_WHAT YOU SHOULD DO_.
Filter the records below for the word "lecture". Copy each line that holds it.

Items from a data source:
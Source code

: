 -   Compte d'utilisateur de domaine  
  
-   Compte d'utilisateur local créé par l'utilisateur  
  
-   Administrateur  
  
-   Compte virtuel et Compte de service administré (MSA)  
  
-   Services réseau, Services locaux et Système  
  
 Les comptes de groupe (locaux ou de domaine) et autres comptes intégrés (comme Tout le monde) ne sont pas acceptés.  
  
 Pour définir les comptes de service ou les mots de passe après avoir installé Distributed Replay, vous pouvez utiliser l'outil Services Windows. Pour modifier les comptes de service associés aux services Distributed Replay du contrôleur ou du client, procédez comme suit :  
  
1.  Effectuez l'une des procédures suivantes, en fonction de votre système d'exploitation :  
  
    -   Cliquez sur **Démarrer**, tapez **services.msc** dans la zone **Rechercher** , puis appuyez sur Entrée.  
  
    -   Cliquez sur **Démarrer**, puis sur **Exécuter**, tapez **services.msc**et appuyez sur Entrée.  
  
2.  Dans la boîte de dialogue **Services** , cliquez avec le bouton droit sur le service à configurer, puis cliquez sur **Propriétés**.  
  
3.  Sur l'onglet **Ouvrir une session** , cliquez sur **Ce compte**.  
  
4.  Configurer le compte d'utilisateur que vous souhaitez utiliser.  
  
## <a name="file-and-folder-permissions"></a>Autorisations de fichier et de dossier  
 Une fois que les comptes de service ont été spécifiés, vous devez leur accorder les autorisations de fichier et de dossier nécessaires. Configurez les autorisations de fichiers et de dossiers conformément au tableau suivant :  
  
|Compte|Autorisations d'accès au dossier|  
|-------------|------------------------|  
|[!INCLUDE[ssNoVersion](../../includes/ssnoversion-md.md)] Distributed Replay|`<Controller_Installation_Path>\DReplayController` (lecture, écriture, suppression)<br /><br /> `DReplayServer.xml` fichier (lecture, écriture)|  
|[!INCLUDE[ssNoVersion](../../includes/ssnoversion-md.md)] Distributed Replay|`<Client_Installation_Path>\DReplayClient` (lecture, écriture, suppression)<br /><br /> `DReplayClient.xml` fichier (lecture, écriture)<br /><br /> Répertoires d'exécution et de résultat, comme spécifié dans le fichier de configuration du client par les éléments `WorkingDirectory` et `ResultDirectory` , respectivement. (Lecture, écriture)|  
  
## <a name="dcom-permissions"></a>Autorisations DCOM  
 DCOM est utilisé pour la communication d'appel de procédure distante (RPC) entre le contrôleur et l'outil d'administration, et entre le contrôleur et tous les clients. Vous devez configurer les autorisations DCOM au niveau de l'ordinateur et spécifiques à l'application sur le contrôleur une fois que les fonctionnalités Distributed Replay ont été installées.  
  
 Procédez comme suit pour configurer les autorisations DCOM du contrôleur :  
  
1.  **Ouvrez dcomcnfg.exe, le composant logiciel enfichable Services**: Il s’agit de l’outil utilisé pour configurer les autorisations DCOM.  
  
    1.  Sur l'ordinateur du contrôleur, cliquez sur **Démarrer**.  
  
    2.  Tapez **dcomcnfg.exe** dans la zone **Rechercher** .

_RESPONSE FOR THIS EXERCISE_.
|[!INCLUDE[ssNoVersion](../../includes/ssnoversion-md.md)] Distributed Replay|`<Controller_Installation_Path>\DReplayController` (lecture, écriture, suppression)<br /><br /> `DReplayServer.xml` fichier (lecture, écriture)|  
|[!INCLUDE[ssNoVersion](../../includes/ssnoversion-md.md)] Distributed Replay|`<Client_Installation_Path>\DReplayClient` (lecture, écriture, suppression)<br /><br /> `DReplayClient.xml` fichier (lecture, écriture)<br /><br /> Répertoires d'exécution et de résultat, comme spécifié dans le fichier de configuration du client par les éléments `WorkingDirectory` et `ResultDirectory` , respectivement. (Lecture, écriture)|  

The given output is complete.